[Opening Exercise materials section]

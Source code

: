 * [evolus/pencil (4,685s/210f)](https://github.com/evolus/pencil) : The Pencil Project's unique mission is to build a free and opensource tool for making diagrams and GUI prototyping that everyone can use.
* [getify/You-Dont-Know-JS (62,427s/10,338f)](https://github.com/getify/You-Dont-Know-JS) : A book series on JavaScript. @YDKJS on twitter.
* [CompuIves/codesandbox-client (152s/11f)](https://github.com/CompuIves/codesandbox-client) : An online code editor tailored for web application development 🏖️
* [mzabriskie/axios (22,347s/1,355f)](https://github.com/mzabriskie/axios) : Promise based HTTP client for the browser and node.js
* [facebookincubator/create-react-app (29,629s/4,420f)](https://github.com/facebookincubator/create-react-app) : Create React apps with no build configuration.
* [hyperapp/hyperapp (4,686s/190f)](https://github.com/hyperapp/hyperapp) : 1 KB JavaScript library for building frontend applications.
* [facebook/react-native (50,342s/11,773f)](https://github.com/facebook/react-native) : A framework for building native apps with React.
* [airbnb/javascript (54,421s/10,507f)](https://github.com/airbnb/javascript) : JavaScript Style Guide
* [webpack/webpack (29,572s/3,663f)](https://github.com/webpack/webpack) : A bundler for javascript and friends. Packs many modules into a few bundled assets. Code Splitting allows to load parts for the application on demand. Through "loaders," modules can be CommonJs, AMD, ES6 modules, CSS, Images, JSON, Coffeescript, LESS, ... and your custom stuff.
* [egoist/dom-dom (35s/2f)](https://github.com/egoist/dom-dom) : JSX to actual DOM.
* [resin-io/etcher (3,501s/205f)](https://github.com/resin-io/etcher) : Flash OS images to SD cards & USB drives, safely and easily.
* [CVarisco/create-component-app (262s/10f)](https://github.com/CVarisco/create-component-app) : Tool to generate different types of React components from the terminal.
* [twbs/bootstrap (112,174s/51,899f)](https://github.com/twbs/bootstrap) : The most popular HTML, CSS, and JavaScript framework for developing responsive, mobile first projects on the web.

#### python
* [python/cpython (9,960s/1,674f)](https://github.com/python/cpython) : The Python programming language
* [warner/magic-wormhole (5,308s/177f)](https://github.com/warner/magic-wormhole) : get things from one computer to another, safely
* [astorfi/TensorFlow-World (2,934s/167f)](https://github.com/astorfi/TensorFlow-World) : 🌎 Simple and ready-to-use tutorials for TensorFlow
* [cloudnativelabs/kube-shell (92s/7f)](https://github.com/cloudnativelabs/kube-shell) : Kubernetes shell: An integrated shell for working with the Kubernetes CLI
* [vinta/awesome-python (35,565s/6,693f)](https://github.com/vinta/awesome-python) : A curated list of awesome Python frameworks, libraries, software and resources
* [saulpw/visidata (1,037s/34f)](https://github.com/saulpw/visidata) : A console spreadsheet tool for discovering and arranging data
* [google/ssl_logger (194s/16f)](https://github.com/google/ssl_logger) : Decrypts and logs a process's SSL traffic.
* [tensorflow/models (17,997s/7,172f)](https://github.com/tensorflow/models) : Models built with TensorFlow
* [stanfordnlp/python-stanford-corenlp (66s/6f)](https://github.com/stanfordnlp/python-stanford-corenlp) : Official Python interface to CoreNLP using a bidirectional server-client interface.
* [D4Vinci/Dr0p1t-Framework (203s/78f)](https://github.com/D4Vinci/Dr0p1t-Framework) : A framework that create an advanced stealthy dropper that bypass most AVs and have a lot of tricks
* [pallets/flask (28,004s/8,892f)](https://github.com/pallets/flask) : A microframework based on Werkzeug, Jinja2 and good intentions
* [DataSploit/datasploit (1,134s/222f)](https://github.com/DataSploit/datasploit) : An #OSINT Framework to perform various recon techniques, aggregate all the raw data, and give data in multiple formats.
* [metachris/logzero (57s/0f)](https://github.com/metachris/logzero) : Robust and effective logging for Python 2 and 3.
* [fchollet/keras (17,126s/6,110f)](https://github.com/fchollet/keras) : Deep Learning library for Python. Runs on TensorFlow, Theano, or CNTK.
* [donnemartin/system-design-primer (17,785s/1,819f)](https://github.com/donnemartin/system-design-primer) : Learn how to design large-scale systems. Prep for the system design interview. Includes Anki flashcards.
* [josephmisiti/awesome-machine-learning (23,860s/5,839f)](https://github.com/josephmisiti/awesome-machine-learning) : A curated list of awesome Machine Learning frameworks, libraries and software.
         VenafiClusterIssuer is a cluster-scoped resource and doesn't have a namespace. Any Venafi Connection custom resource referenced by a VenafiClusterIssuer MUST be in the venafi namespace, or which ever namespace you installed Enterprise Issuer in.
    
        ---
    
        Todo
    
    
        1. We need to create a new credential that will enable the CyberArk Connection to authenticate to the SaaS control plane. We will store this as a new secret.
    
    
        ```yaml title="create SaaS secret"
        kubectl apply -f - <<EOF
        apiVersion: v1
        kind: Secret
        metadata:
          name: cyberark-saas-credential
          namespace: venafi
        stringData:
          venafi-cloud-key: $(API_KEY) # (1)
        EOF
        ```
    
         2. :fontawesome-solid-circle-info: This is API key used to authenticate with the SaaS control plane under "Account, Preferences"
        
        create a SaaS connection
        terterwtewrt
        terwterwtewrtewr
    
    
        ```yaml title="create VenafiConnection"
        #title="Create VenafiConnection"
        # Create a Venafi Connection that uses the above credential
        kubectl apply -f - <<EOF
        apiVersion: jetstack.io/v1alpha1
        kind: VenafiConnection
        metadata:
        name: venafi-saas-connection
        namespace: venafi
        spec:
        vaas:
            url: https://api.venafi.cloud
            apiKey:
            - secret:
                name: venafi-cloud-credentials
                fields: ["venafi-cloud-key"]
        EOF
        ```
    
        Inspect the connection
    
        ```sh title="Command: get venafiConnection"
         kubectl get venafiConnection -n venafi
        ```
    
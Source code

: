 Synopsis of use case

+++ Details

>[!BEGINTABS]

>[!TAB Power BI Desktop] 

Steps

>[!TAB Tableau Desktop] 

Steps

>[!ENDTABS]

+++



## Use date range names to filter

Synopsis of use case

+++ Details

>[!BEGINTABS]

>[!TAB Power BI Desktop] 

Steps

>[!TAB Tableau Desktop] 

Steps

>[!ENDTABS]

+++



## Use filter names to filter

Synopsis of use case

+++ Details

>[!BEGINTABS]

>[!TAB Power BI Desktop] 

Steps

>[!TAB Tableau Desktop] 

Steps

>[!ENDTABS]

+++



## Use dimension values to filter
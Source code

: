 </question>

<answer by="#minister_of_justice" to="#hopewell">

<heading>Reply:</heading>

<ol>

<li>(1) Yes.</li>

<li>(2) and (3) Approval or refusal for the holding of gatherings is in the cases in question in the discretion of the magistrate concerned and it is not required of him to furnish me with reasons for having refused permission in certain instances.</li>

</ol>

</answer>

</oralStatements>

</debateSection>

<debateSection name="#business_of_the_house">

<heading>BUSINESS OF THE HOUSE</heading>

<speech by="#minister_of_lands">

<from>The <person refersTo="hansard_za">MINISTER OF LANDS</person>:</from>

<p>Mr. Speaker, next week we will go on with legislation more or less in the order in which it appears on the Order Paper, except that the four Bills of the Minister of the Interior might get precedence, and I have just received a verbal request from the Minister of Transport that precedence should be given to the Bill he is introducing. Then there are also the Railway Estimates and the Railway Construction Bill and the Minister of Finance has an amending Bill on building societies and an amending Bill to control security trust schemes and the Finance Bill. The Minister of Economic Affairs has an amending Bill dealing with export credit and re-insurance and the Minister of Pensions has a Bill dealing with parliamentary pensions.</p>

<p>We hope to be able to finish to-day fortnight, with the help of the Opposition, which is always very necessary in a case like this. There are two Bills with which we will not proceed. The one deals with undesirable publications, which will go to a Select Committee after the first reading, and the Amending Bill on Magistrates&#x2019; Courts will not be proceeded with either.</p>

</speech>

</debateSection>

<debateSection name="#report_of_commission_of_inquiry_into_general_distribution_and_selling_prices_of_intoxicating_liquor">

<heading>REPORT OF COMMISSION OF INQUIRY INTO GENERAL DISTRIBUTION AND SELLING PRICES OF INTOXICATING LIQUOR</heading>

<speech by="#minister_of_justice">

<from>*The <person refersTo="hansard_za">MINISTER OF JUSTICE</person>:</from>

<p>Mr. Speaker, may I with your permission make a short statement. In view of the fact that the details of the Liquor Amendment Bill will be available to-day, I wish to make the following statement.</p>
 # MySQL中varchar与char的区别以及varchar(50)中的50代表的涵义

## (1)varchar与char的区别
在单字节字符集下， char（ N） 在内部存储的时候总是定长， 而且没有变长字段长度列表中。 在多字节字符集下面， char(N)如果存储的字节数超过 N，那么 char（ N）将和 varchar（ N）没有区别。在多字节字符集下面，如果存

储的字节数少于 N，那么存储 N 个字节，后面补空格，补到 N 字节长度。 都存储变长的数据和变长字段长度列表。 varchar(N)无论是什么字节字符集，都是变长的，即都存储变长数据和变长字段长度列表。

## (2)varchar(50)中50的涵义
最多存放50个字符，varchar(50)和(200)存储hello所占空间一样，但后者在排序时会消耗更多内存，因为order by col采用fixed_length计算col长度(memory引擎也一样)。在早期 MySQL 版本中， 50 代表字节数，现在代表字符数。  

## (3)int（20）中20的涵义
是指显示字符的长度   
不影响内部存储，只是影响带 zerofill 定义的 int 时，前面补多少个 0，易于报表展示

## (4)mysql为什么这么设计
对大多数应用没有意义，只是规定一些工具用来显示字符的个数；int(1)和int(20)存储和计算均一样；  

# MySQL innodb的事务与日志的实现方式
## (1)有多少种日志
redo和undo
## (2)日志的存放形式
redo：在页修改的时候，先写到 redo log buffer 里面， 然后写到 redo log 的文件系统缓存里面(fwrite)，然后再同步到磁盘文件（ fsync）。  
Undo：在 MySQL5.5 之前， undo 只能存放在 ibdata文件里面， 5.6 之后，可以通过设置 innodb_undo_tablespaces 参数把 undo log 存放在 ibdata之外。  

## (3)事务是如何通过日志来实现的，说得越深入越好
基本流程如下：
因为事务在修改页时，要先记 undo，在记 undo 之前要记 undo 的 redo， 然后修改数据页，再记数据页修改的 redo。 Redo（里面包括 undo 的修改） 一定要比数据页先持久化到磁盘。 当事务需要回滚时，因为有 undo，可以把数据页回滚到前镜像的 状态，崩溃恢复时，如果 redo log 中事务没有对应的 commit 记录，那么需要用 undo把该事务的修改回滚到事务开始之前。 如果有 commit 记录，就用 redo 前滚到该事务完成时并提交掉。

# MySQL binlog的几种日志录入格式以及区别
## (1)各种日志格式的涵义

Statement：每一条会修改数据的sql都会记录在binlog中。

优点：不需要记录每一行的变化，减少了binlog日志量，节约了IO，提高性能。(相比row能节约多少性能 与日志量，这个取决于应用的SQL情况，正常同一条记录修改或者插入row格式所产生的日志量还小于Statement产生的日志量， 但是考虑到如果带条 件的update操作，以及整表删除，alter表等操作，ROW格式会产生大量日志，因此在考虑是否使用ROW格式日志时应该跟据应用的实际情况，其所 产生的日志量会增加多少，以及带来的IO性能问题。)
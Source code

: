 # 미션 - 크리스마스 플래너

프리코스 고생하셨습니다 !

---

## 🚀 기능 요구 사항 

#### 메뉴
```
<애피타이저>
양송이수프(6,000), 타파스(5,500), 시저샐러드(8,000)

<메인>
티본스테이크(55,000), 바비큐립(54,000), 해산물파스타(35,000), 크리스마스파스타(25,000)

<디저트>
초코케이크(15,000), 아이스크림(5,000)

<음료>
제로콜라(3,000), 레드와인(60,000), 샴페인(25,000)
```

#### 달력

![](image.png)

[Closing Exercise materials section]

Task> When you reach the line that contains "JavaScript Style Guide", stop; that line and every line before it, from the very first line of the data, should be restated word for word.

Final answer>
Source code

: * [evolus/pencil (4,685s/210f)](https://github.com/evolus/pencil) : The Pencil Project's unique mission is to build a free and opensource tool for making diagrams and GUI prototyping that everyone can use.
* [getify/You-Dont-Know-JS (62,427s/10,338f)](https://github.com/getify/You-Dont-Know-JS) : A book series on JavaScript. @YDKJS on twitter.
* [CompuIves/codesandbox-client (152s/11f)](https://github.com/CompuIves/codesandbox-client) : An online code editor tailored for web application development 🏖️
* [mzabriskie/axios (22,347s/1,355f)](https://github.com/mzabriskie/axios) : Promise based HTTP client for the browser and node.js
* [facebookincubator/create-react-app (29,629s/4,420f)](https://github.com/facebookincubator/create-react-app) : Create React apps with no build configuration.
* [hyperapp/hyperapp (4,686s/190f)](https://github.com/hyperapp/hyperapp) : 1 KB JavaScript library for building frontend applications.
* [facebook/react-native (50,342s/11,773f)](https://github.com/facebook/react-native) : A framework for building native apps with React.
* [airbnb/javascript (54,421s/10,507f)](https://github.com/airbnb/javascript) : JavaScript Style Guide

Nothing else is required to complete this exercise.